[Items from a data source]
==========
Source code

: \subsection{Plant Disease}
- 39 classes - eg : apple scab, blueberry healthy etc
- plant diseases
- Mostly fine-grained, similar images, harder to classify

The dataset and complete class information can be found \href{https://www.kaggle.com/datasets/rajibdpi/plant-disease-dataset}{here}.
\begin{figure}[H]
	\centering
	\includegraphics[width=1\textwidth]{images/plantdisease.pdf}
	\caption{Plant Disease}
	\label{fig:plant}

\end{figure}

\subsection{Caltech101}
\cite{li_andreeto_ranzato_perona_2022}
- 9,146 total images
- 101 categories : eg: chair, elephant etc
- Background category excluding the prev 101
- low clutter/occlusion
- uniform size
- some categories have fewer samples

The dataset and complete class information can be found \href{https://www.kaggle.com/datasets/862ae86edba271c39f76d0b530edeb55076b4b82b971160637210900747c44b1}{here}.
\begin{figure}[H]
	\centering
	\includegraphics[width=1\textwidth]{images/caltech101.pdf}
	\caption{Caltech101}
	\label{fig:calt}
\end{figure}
==========
WORK TO BE COMPLETED
Copy out all of the data exactly, leaving nothing out.

RESPONSE AREA
Source code

: \subsection{Plant Disease}
- 39 classes - eg : apple scab, blueberry healthy etc
- plant diseases
- Mostly fine-grained, similar images, harder to classify

The dataset and complete class information can be found \href{https://www.kaggle.com/datasets/rajibdpi/plant-disease-dataset}{here}.
\begin{figure}[H]
	\centering
	\includegraphics[width=1\textwidth]{images/plantdisease.pdf}
	\caption{Plant Disease}
	\label{fig:plant}

\end{figure}

\subsection{Caltech101}
\cite{li_andreeto_ranzato_perona_2022}
- 9,146 total images
- 101 categories : eg: chair, elephant etc
- Background category excluding the prev 101
- low clutter/occlusion
- uniform size
- some categories have fewer samples

The dataset and complete class information can be found \href{https://www.kaggle.com/datasets/862ae86edba271c39f76d0b530edeb55076b4b82b971160637210900747c44b1}{here}.
\begin{figure}[H]
	\centering
	\includegraphics[width=1\textwidth]{images/caltech101.pdf}
	\caption{Caltech101}
	\label{fig:calt}
\end{figure}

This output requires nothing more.